Some detractors accuse him of shrouding himself in widower’s weeds, of dredging up his late wife in every speech. But Biden prides himself on being candid and honest—”That’s the only way I could be with the wife I had.” He understands the accusations: “I’m not the kind of guy everyone likes. My personality either grabs you or it doesn’t. My sister says I almost lost the campaign because ofmy personality, and my brother-in-law says you either love me or you hate me. I’m not an in-between type.

Feeling Bullish: On My Great-Uncle, Gay Matador and Friend of Hemingway (Rebekah Frumkin, Granta)

Speaking of intriguing men in very different times, at Granta we have Rebekah Frumkin’s portrait of her uncle Sidney Franklin. Discontent with the prospect of a potentially hum-drum existence as a teacher or an accountant, Franklin, armed only with persistence, self-confidence, and a desire for fame, ditched his Brooklyn-based identity in 1922 to fashion himself into a matador on a dare. What’s more, he became very good at it.

On 26 April 1976, after suffering a stroke that robbed him of the ability to walk and speak, the matador Sidney Franklin died in a nursing home in Manhattan, roughly thirteen miles from his native Brooklyn. Fifteen years earlier, on 2 July 1961, Ernest Hemingway donned his ‘emperor’s robe’ and shot himself in the head with a double-barreled shotgun. As young men, the two had split bottles of brandy in Spain, had traveled through the countryside together (a remarked-upon odd couple, one clean and effete and the other greasy and unshaven), had watched bombs explode in Madrid during the Spanish Civil War. The New Yorker journalist Lillian Ross had said theirs was a friendship between a great man and a lesser one. I am the grand-niece of the lesser one.
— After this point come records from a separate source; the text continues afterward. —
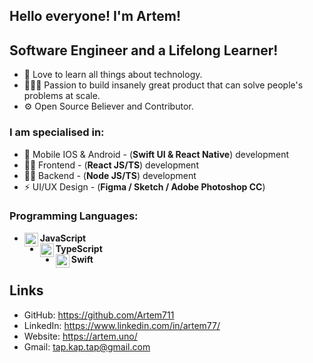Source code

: ## Hello everyone! I'm Artem!

## Software Engineer and a Lifelong Learner!
- 📖 Love to learn all things about technology.
- 👷🏻‍♂️ Passion to build insanely great product that can solve people's problems at scale.
- ⚙ Open Source Believer and Contributor.

### I am specialised in:
- 📱 Mobile IOS & Android - (**Swift UI & React Native**) development
-  👨‍💻 Frontend - (**React JS/TS**) development
- 👨‍🔬 Backend - (**Node JS/TS**) development
- ⚡ UI/UX Design - (**Figma / Sketch / Adobe Photoshop CC**)

### Programming Languages: 
 - **JavaScript** <img align="left" alt="javascript" width="22px" src="https://cdn.jsdelivr.net/npm/simple-icons@v3/icons/javascript.svg"/>
 - **TypeScript** <img align="left" alt="javascript" width="22px" src="https://cdn.jsdelivr.net/npm/simple-icons@3.12.2/icons/typescript.js"/>
 - **Swift** <img align="left" alt="swift" width="22px" src="https://cdn.jsdelivr.net/npm/simple-icons@v3/icons/swift.svg"/>

## Links
- GitHub: https://github.com/Artem711
- LinkedIn: https://www.linkedin.com/in/artem77/
- Website: https://artem.uno/
- Gmail: tap.kap.tap@gmail.com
After six years of touring successfully in Mexico, Sidney fought his way to the central stage of the bullfighting world: the Plaza de Toros de la Real Maestranza in Seville. On 9 June 1929, Sidney would acquit himself expertly in the ring, earning praise from Spanish aficionados and major newspapers. Again, adoring fans would flood from their stadium seats to lift Sidney up on their shoulders. Again, they would tear his traje apart, but these would be Spanish hands tearing, the hands of people who considered their arenas too good for Mexican toreros. Sidney would be carried back to his pension and strangers would crowd him – they would even join him in the shower. ‘I enjoyed and savored what I had done with an intensity almost sexually sensual,’ Sidney wrote, and later: ‘All the sexes seem to throw themselves at you.’ The Brooklyn Eagle, which had been covering Sidney’s story in lavish terms since his debut in Mexico, would publish headlines such as ‘Brooklyn Bullfighter Wins Great Ovation in Brilliant Spanish Debut’ and ‘Ten Thousand in Seville Arena Cheer Him as He Dispatches Bovine Foe with Single Stroke.’

Sidney was more than a novelty, a weird American who’d decided to try his hand at a foreign sport: he was a bullfighter in his own right, el único matador, and to his extreme satisfaction more than a little Spanish. He fashioned himself as a sort of cultural ambassador to Spain, singularly capable of introducing bullfighting to his American countrymen. ‘I shall not return to my hometown, Brooklyn, until I have gained fame throughout Spain,’ he told the Eagle. ‘I am sure that as soon as Americans are able to understand the beauty of this art, they will take to it, the same as they have taken to other sports.’ He joined an elite group of Spanish bullfighters whose company he continued to keep for decades.